■ Work request: Skip the images and print the listing exactly.

* * * * * * * * *

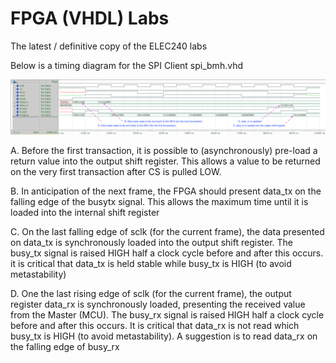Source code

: # FPGA (VHDL) Labs
The latest / definitive copy of the ELEC240 labs


Below is a timing diagram for the SPI Client spi_bmh.vhd

![Timing Diagram](/img/spi_bhm_timing.png)

A. Before the first transaction, it is possible to (asynchronously) pre-load a return value into the output shift register. This allows a value to be returned on the very first transaction after CS is pulled LOW.

B. In anticipation of the next frame, the FPGA should present data_tx on the falling edge of the busytx signal. This allows the maximum time until it is loaded into the internal shift register

C. On the last falling edge of sclk (for the current frame), the data presented on data_tx is synchronously loaded into the output shift register. The busy_tx signal is raised HIGH half a clock cycle before and after this occurs. it is critical that data_tx is held stable while busy_tx is HIGH (to avoid metastability)

D. One the last rising edge of sclk (for the current frame), the output register data_rx is synchronously loaded, presenting the received value from the Master (MCU). The busy_rx signal is raised HIGH half a clock cycle before and after this occurs. It is critical that data_rx is not read which busy_tx is HIGH (to avoid metastability). A suggestion is to read data_rx on the falling edge of busy_rx
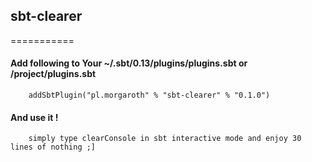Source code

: ## sbt-clearer

===========


#### Add following to Your ~/.sbt/0.13/plugins/plugins.sbt or <project>/project/plugins.sbt
    
        addSbtPlugin("pl.morgaroth" % "sbt-clearer" % "0.1.0")


#### And use it !

        simply type clearConsole in sbt interactive mode and enjoy 30 lines of nothing ;]
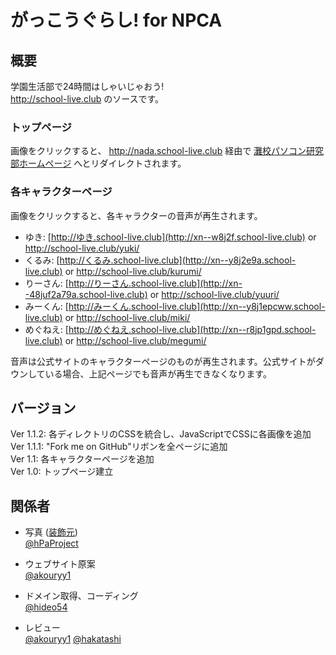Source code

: # がっこうぐらし! for NPCA

## 概要

学園生活部で24時間はしゃいじゃおう!  
http://school-live.club のソースです。

### トップページ

画像をクリックすると、 http://nada.school-live.club 経由で [灘校パソコン研究部ホームページ](http://npca.jp) へとリダイレクトされます。

### 各キャラクターページ

画像をクリックすると、各キャラクターの音声が再生されます。

* ゆき: [http://ゆき.school-live.club](http://xn--w8j2f.school-live.club) or http://school-live.club/yuki/
* くるみ: [http://くるみ.school-live.club](http://xn--y8j2e9a.school-live.club) or http://school-live.club/kurumi/
* りーさん: [http://りーさん.school-live.club](http://xn--48juf2a79a.school-live.club) or http://school-live.club/yuuri/
* みーくん: [http://みーくん.school-live.club](http://xn--y8j1epcww.school-live.club) or http://school-live.club/miki/
* めぐねえ: [http://めぐねえ.school-live.club](http://xn--r8jp1gpd.school-live.club) or http://school-live.club/megumi/

音声は公式サイトのキャラクターページのものが再生されます。公式サイトがダウンしている場合、上記ページでも音声が再生できなくなります。

## バージョン

Ver 1.1.2: 各ディレクトリのCSSを統合し、JavaScriptでCSSに各画像を追加  
Ver 1.1.1: "Fork me on GitHub"リボンを全ページに追加  
Ver 1.1: 各キャラクターページを追加  
Ver 1.0: トップページ建立

## 関係者
* 写真 ([装飾元](http://gakkougurashi.com/news/index00410000.html))  
[@hPaProject](https://twitter.com/hPaProject)

* ウェブサイト原案  
[@akouryy1](https://twitter.com/akouryy1)

* ドメイン取得、コーディング  
[@hideo54](https://twitter.com/hideo54)

* レビュー  
[@akouryy1](https://twitter.com/akouryy1)
[@hakatashi](https://twitter.com/hakatashi)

* * * * * * * * *

■ Solution to this problem:
Source code

: # FPGA (VHDL) Labs
The latest / definitive copy of the ELEC240 labs


Below is a timing diagram for the SPI Client spi_bmh.vhd

![Timing Diagram](/img/spi_bhm_timing.png)

A. Before the first transaction, it is possible to (asynchronously) pre-load a return value into the output shift register. This allows a value to be returned on the very first transaction after CS is pulled LOW.

B. In anticipation of the next frame, the FPGA should present data_tx on the falling edge of the busytx signal. This allows the maximum time until it is loaded into the internal shift register

C. On the last falling edge of sclk (for the current frame), the data presented on data_tx is synchronously loaded into the output shift register. The busy_tx signal is raised HIGH half a clock cycle before and after this occurs. it is critical that data_tx is held stable while busy_tx is HIGH (to avoid metastability)

D. One the last rising edge of sclk (for the current frame), the output register data_rx is synchronously loaded, presenting the received value from the Master (MCU). The busy_rx signal is raised HIGH half a clock cycle before and after this occurs. It is critical that data_rx is not read which busy_tx is HIGH (to avoid metastability). A suggestion is to read data_rx on the falling edge of busy_rx
Source code

: ## sbt-clearer

===========


#### Add following to Your ~/.sbt/0.13/plugins/plugins.sbt or <project>/project/plugins.sbt
    
        addSbtPlugin("pl.morgaroth" % "sbt-clearer" % "0.1.0")


#### And use it !

        simply type clearConsole in sbt interactive mode and enjoy 30 lines of nothing ;]
Source code

: # がっこうぐらし! for NPCA

## 概要

学園生活部で24時間はしゃいじゃおう!  
http://school-live.club のソースです。

### トップページ

画像をクリックすると、 http://nada.school-live.club 経由で [灘校パソコン研究部ホームページ](http://npca.jp) へとリダイレクトされます。

### 各キャラクターページ

画像をクリックすると、各キャラクターの音声が再生されます。

* ゆき: [http://ゆき.school-live.club](http://xn--w8j2f.school-live.club) or http://school-live.club/yuki/
* くるみ: [http://くるみ.school-live.club](http://xn--y8j2e9a.school-live.club) or http://school-live.club/kurumi/
* りーさん: [http://りーさん.school-live.club](http://xn--48juf2a79a.school-live.club) or http://school-live.club/yuuri/
* みーくん: [http://みーくん.school-live.club](http://xn--y8j1epcww.school-live.club) or http://school-live.club/miki/
* めぐねえ: [http://めぐねえ.school-live.club](http://xn--r8jp1gpd.school-live.club) or http://school-live.club/megumi/

音声は公式サイトのキャラクターページのものが再生されます。公式サイトがダウンしている場合、上記ページでも音声が再生できなくなります。

## バージョン

Ver 1.1.2: 各ディレクトリのCSSを統合し、JavaScriptでCSSに各画像を追加  
Ver 1.1.1: "Fork me on GitHub"リボンを全ページに追加  
Ver 1.1: 各キャラクターページを追加  
Ver 1.0: トップページ建立

## 関係者
* 写真 ([装飾元](http://gakkougurashi.com/news/index00410000.html))  
[@hPaProject](https://twitter.com/hPaProject)

* ウェブサイト原案  
[@akouryy1](https://twitter.com/akouryy1)

* ドメイン取得、コーディング  
[@hideo54](https://twitter.com/hideo54)

* レビュー  
[@akouryy1](https://twitter.com/akouryy1)
[@hakatashi](https://twitter.com/hakatashi)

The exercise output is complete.